## Task objective:
Return the lines that run from the beginning of the entries to the line holding "- [5_Basic Concepts](CPP_Theory/5_Basics.md)", inclusive, and drop the pictures.

Collected data
•••••

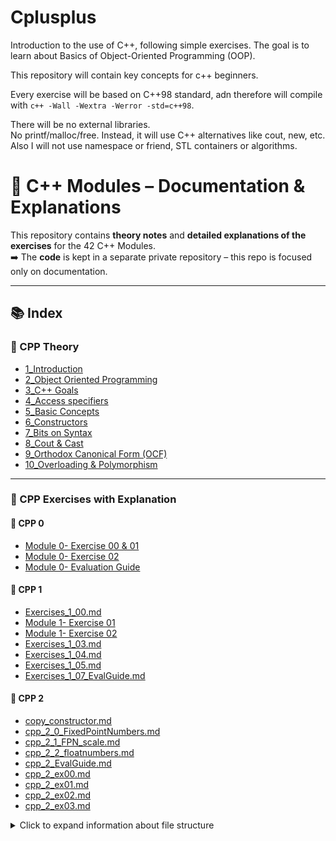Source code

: # Cplusplus
Introduction to the use of C++, following simple exercises. The goal is to learn about Basics of Object-Oriented Programming (OOP). 

This repository will contain key concepts for c++ beginners. 

Every exercise will be based on C++98 standard, adn therefore will compile with `c++ -Wall -Wextra -Werror -std=c++98`.

There will be no external libraries.  
No printf/malloc/free. Instead, it will use C++ alternatives like cout, new, etc.
Also I will not use namespace or friend, STL containers or algorithms.

# 📘 C++ Modules – Documentation & Explanations

This repository contains **theory notes** and **detailed explanations of the exercises** for the 42 C++ Modules.  
➡️ The **code** is kept in a separate private repository – this repo is focused only on documentation.

---

## 📚 Index

### 🔹 CPP Theory
- [1_Introduction](CPP_Theory/1_Introduction.md)
- [2_Object Oriented Programming](CPP_Theory/2_OOP.md)
- [3_C++ Goals](CPP_Theory/3_CPP_goals.md)
- [4_Access specifiers](CPP_Theory/4_Access_specifiers.md)
- [5_Basic Concepts](CPP_Theory/5_Basics.md)
- [6_Constructors](CPP_Theory/6_Constructors.md)
- [7_Bits on Syntax](CPP_Theory/7_Syntax.md)
- [8_Cout & Cast](CPP_Theory/8_Cout_Cast.md)
- [9_Orthodox Canonical Form (OCF)](CPP_Theory/9_OrthodoxCanonicalForm.md)
- [10_Overloading & Polymorphism](CPP_Theory/10_Overloading%20&%20Polymorphism.md)

---

### 🔹 CPP Exercises with Explanation

#### 📂 CPP 0
- [Module 0- Exercise 00 & 01](CPP_Exercises_with_explanation/CPP_0/Exercises_0_00_01.md)
- [Module 0- Exercise 02](CPP_Exercises_with_explanation/CPP_0/Exercises_0_02.md)
- [Module 0- Evaluation Guide](CPP_Exercises_with_explanation/CPP_0/Exercises_0_EvalGuide.md)

#### 📂 CPP 1
- [Exercises_1_00.md](CPP_Exercises_with_explanation/CPP_1/Exercises_1_00.md)
- [Module 1- Exercise 01](CPP_Exercises_with_explanation/CPP_1/Exercises_1_01.md)
- [Module 1- Exercise 02](CPP_Exercises_with_explanation/CPP_1/Exercises_1_02.md)
- [Exercises_1_03.md](CPP_Exercises_with_explanation/CPP_1/Exercises_1_03.md)
- [Exercises_1_04.md](CPP_Exercises_with_explanation/CPP_1/Exercises_1_04.md)
- [Exercises_1_05.md](CPP_Exercises_with_explanation/CPP_1/Exercises_1_05.md)
- [Exercises_1_07_EvalGuide.md](CPP_Exercises_with_explanation/CPP_1/Exercises_1_07_EvalGuide.md)

#### 📂 CPP 2
- [copy_constructor.md](CPP_Exercises_with_explanation/CPP_2/copy_constructor.md)
- [cpp_2_0_FixedPointNumbers.md](CPP_Exercises_with_explanation/CPP_2/cpp_2_0_FixedPointNumbers.md)
- [cpp_2_1_FPN_scale.md](CPP_Exercises_with_explanation/CPP_2/cpp_2_1_FPN_scale.md)
- [cpp_2_2_floatnumbers.md](CPP_Exercises_with_explanation/CPP_2/cpp_2_2_floatnumbers.md)
- [cpp_2_EvalGuide.md](CPP_Exercises_with_explanation/CPP_2/cpp_2_EvalGuide.md)
- [cpp_2_ex00.md](CPP_Exercises_with_explanation/CPP_2/cpp_2_ex00.md)
- [cpp_2_ex01.md](CPP_Exercises_with_explanation/CPP_2/cpp_2_ex01.md)
- [cpp_2_ex02.md](CPP_Exercises_with_explanation/CPP_2/cpp_2_ex02.md)
- [cpp_2_ex03.md](CPP_Exercises_with_explanation/CPP_2/cpp_2_ex03.md)




<details>
<summary>Click to expand information about file structure </summary>

</details>
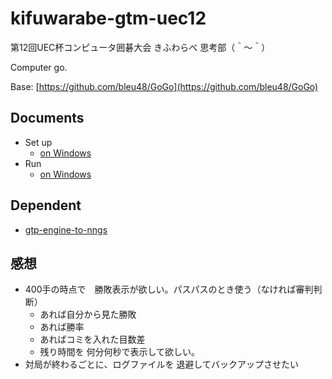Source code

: # kifuwarabe-gtm-uec12

第12回UEC杯コンピュータ囲碁大会 きふわらべ 思考部（＾～＾）

Computer go.  

Base: [https://github.com/bleu48/GoGo](https://github.com/bleu48/GoGo)  

## Documents

* Set up
  * [on Windows](./doc/set-up-app-on-windows.md)
* Run
  * [on Windows](./doc/run-app-on-windows.md)

## Dependent

* [gtp-engine-to-nngs](https://github.com/muzudho/gtp-engine-to-nngs)

## 感想

* 400手の時点で　勝敗表示が欲しい。パスパスのとき使う（なければ審判判断）
  * あれば自分から見た勝敗
  * あれば勝率
  * あればコミを入れた目数差
  * 残り時間を 何分何秒で表示して欲しい。
* 対局が終わるごとに、ログファイルを 退避してバックアップさせたい
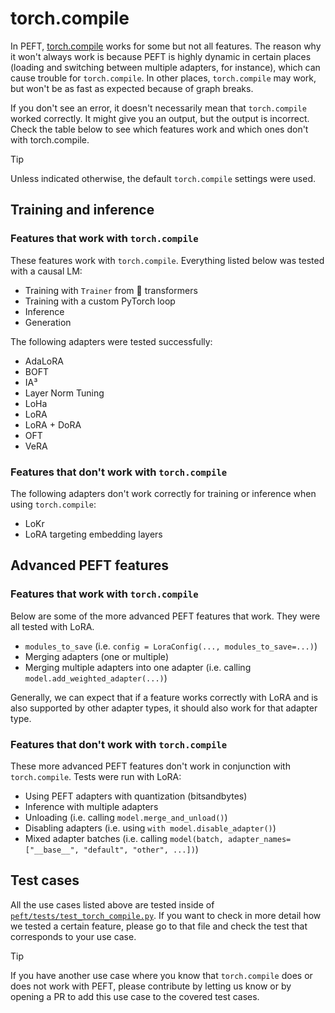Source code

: <!--Copyright 2023 The HuggingFace Team. All rights reserved.

Licensed under the Apache License, Version 2.0 (the "License"); you may not use this file except in compliance with
the License. You may obtain a copy of the License at

http://www.apache.org/licenses/LICENSE-2.0

Unless required by applicable law or agreed to in writing, software distributed under the License is distributed on
an "AS IS" BASIS, WITHOUT WARRANTIES OR CONDITIONS OF ANY KIND, either express or implied. See the License for the
specific language governing permissions and limitations under the License.

⚠️ Note that this file is in Markdown but contain specific syntax for our doc-builder (similar to MDX) that may not be
rendered properly in your Markdown viewer.

-->

# torch.compile

In PEFT, [torch.compile](https://pytorch.org/tutorials/intermediate/torch_compile_tutorial.html) works for some but not all features. The reason why it won't always work is because PEFT is highly dynamic in certain places (loading and switching between multiple adapters, for instance), which can cause trouble for `torch.compile`. In other places, `torch.compile` may work, but won't be as fast as expected because of graph breaks.

If you don't see an error, it doesn't necessarily mean that `torch.compile` worked correctly. It might give you an output, but the output is incorrect. Check the table below to see which features work and which ones don't with torch.compile.

> [!TIP]
> Unless indicated otherwise, the default `torch.compile` settings were used.

## Training and inference

### Features that work with `torch.compile`

These features work with `torch.compile`. Everything listed below was tested with a causal LM:

- Training with `Trainer` from 🤗 transformers
- Training with a custom PyTorch loop
- Inference
- Generation

The following adapters were tested successfully:

- AdaLoRA
- BOFT
- IA³
- Layer Norm Tuning
- LoHa
- LoRA
- LoRA + DoRA
- OFT
- VeRA

### Features that don't work with `torch.compile`

The following adapters don't work correctly for training or inference when using `torch.compile`:

- LoKr
- LoRA targeting embedding layers

## Advanced PEFT features

### Features that work with `torch.compile`

Below are some of the more advanced PEFT features that work. They were all tested with LoRA.

- `modules_to_save` (i.e. `config = LoraConfig(..., modules_to_save=...)`)
- Merging adapters (one or multiple)
- Merging multiple adapters into one adapter (i.e. calling `model.add_weighted_adapter(...)`)

Generally, we can expect that if a feature works correctly with LoRA and is also supported by other adapter types, it should also work for that adapter type.

### Features that don't work with `torch.compile`

These more advanced PEFT features don't work in conjunction with `torch.compile`. Tests were run with LoRA:

- Using PEFT adapters with quantization (bitsandbytes)
- Inference with multiple adapters
- Unloading (i.e. calling `model.merge_and_unload()`)
- Disabling adapters (i.e. using `with model.disable_adapter()`)
- Mixed adapter batches (i.e. calling `model(batch, adapter_names=["__base__", "default", "other", ...])`)

## Test cases

All the use cases listed above are tested inside of [`peft/tests/test_torch_compile.py`](https://github.com/huggingface/peft/blob/main/tests/test_torch_compile.py). If you want to check in more detail how we tested a certain feature, please go to that file and check the test that corresponds to your use case.

> [!TIP]
> If you have another use case where you know that `torch.compile` does or does not work with PEFT, please contribute by letting us know or by opening a PR to add this use case to the covered test cases.
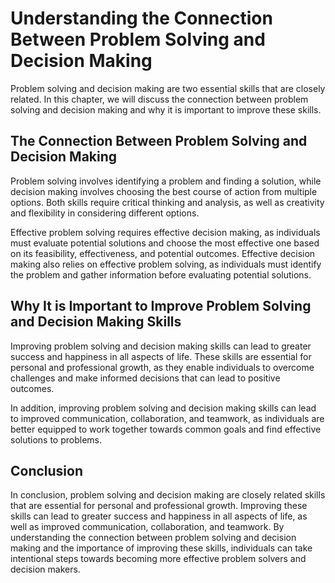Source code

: Understanding the Connection Between Problem Solving and Decision Making
=================================================================================================

Problem solving and decision making are two essential skills that are closely related. In this chapter, we will discuss the connection between problem solving and decision making and why it is important to improve these skills.

The Connection Between Problem Solving and Decision Making
----------------------------------------------------------

Problem solving involves identifying a problem and finding a solution, while decision making involves choosing the best course of action from multiple options. Both skills require critical thinking and analysis, as well as creativity and flexibility in considering different options.

Effective problem solving requires effective decision making, as individuals must evaluate potential solutions and choose the most effective one based on its feasibility, effectiveness, and potential outcomes. Effective decision making also relies on effective problem solving, as individuals must identify the problem and gather information before evaluating potential solutions.

Why It is Important to Improve Problem Solving and Decision Making Skills
-------------------------------------------------------------------------

Improving problem solving and decision making skills can lead to greater success and happiness in all aspects of life. These skills are essential for personal and professional growth, as they enable individuals to overcome challenges and make informed decisions that can lead to positive outcomes.

In addition, improving problem solving and decision making skills can lead to improved communication, collaboration, and teamwork, as individuals are better equipped to work together towards common goals and find effective solutions to problems.

Conclusion
----------

In conclusion, problem solving and decision making are closely related skills that are essential for personal and professional growth. Improving these skills can lead to greater success and happiness in all aspects of life, as well as improved communication, collaboration, and teamwork. By understanding the connection between problem solving and decision making and the importance of improving these skills, individuals can take intentional steps towards becoming more effective problem solvers and decision makers.
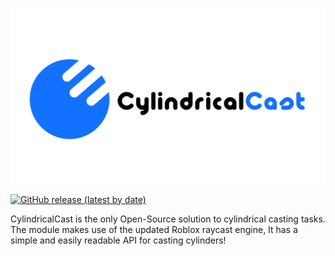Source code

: <!-- Project Link References -->

[latest release]: https://github.com/IdleBrickRBLX/CylindricalCast/releases/latest
[library url]: https://www.roblox.com/library/5023525481
[docs]: https://csqrl.github.io/BasicState

<!-- Images -->

[shield gh release]: https://img.shields.io/github/v/release/IdleBrickRBLX/CylindricalCast?label=latest+release&style=flat

[splash]: .github/Assets/cylindrical_splash.png

[![CylindricalCast][splash]][docs]

[![GitHub release (latest by date)][shield gh release]][latest release]

CylindricalCast is the only Open-Source solution to cylindrical casting tasks. The module makes use of the updated Roblox raycast engine, It has a simple and easily readable API for casting cylinders!
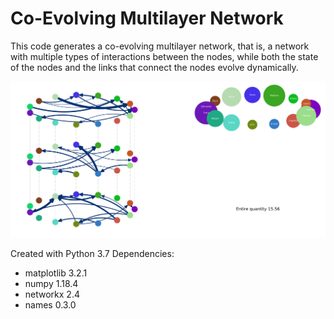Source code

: # Co-Evolving Multilayer Network

This code generates a co-evolving multilayer network, that is, a network with multiple types of interactions between the nodes, while both the state of the nodes and the links that connect the nodes evolve dynamically.

<img src="./images/simulation_screenshot.svg">

Created with Python 3.7
Dependencies:
- matplotlib 3.2.1
- numpy 1.18.4
- networkx 2.4
- names 0.3.0
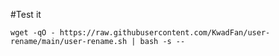 #Test it

    wget -qO - https://raw.githubusercontent.com/KwadFan/user-rename/main/user-rename.sh | bash -s --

•••••

## Response:
Source code

: # Cplusplus
Introduction to the use of C++, following simple exercises. The goal is to learn about Basics of Object-Oriented Programming (OOP). 

This repository will contain key concepts for c++ beginners. 

Every exercise will be based on C++98 standard, adn therefore will compile with `c++ -Wall -Wextra -Werror -std=c++98`.

There will be no external libraries.  
No printf/malloc/free. Instead, it will use C++ alternatives like cout, new, etc.
Also I will not use namespace or friend, STL containers or algorithms.

# 📘 C++ Modules – Documentation & Explanations

This repository contains **theory notes** and **detailed explanations of the exercises** for the 42 C++ Modules.  
➡️ The **code** is kept in a separate private repository – this repo is focused only on documentation.

---

## 📚 Index

### 🔹 CPP Theory
- [1_Introduction](CPP_Theory/1_Introduction.md)
- [2_Object Oriented Programming](CPP_Theory/2_OOP.md)
- [3_C++ Goals](CPP_Theory/3_CPP_goals.md)
- [4_Access specifiers](CPP_Theory/4_Access_specifiers.md)
- [5_Basic Concepts](CPP_Theory/5_Basics.md)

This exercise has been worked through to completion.